Proceedings of the 23rd Power Systems Computation Conference - PSCC 2024 »
Initial Estimate of AC Optimal Power Flow with Graph Neural Networks
Optimal power flow (OPF) is a crucial task in power system management and control; accurate and time-efficient solutions for OPF are necessary to ensure cost-efficient and reliable power system operation. We introduce a novel solution to solving alternating current OPF (ACOPF), a nonlinear and nonconvex optimization problem, by combining the speed of deep learning with the accuracy of iterative solvers.
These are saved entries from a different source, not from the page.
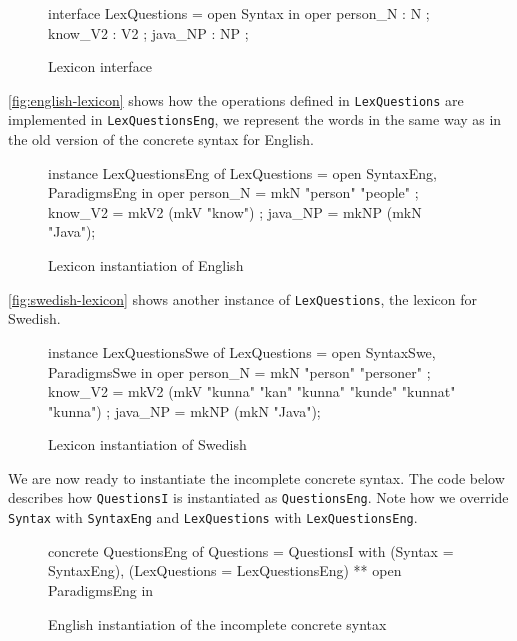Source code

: \begin{figure}[H]
\begin{code}
interface LexQuestions = open Syntax in {
   oper
     person_N : N ;
     know_V2 : V2 ;
     java_NP : NP ;
}
\end{code}
\caption{Lexicon interface\label{fig:lexicon-interface}}
\end{figure}

\autoref{fig:english-lexicon} shows how the operations defined in \texttt{LexQuestions} are implemented in \texttt{LexQuestionsEng}, we represent the words in the same  way as in the old version of the concrete syntax for English.

\begin{figure}[H]
\begin{code}
instance LexQuestionsEng of LexQuestions = open SyntaxEng, ParadigmsEng in {
    oper
      person_N = mkN "person" "people" ;
      know_V2 = mkV2 (mkV "know") ;	  
      java_NP = mkNP (mkN "Java");
}
\end{code}
\caption{Lexicon instantiation of English \label{fig:english-lexicon}}
\end{figure}

\autoref{fig:swedish-lexicon} shows another instance of \texttt{LexQuestions}, the lexicon for Swedish.

\begin{figure}[H]
\begin{code}
instance LexQuestionsSwe of LexQuestions = open SyntaxSwe, ParadigmsSwe in {
    oper
      person_N = mkN "person" "personer" ;
      know_V2 = mkV2 (mkV "kunna" "kan" "kunna" "kunde" "kunnat" "kunna") ;	  
      java_NP = mkNP (mkN "Java");
}
\end{code}
\caption{Lexicon instantiation of Swedish\label{fig:swedish-lexicon}}
\end{figure}

We are now ready to instantiate the incomplete concrete syntax. The code below describes how \texttt{QuestionsI} is instantiated as \texttt{QuestionsEng}. Note how we override \texttt{Syntax} with \texttt{SyntaxEng} and \texttt{LexQuestions} with \texttt{LexQuestionsEng}.

\begin{figure}[H]
\begin{code}
concrete QuestionsEng of Questions = QuestionsI with 
                                             (Syntax = SyntaxEng), 
                                             (LexQuestions = LexQuestionsEng) 
                                             ** open ParadigmsEng in {}
\end{code}
\caption{English instantiation of the incomplete concrete syntax}
\end{figure}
The proposed framework uses a graph neural network (GNN) to exploit the graph structure of a power system in conjunction with proximal policy optimization, a deep reinforcement learning algorithm, to compute initial guesses for an interior point solver (IPS), providing a warm start, allowing the solver to converge in fewer iterations. Other literature that explores warm start ACOPF solutions using machine learning chooses to compute initial guesses that are trained to be feasible and cost-minimizing. Our approach trains the GNN-based reinforcement learning agent to produce an output that minimizes IPS convergence time by designing a reward function that is a function of the IPS convergence time. We evaluate the proposed framework using IEEE test case environments, using PyPower's IPS-based ACOPF solver and a GNN-based framework that computes ACOPF solutions directly as baselines, demonstrating significantly improved convergence times.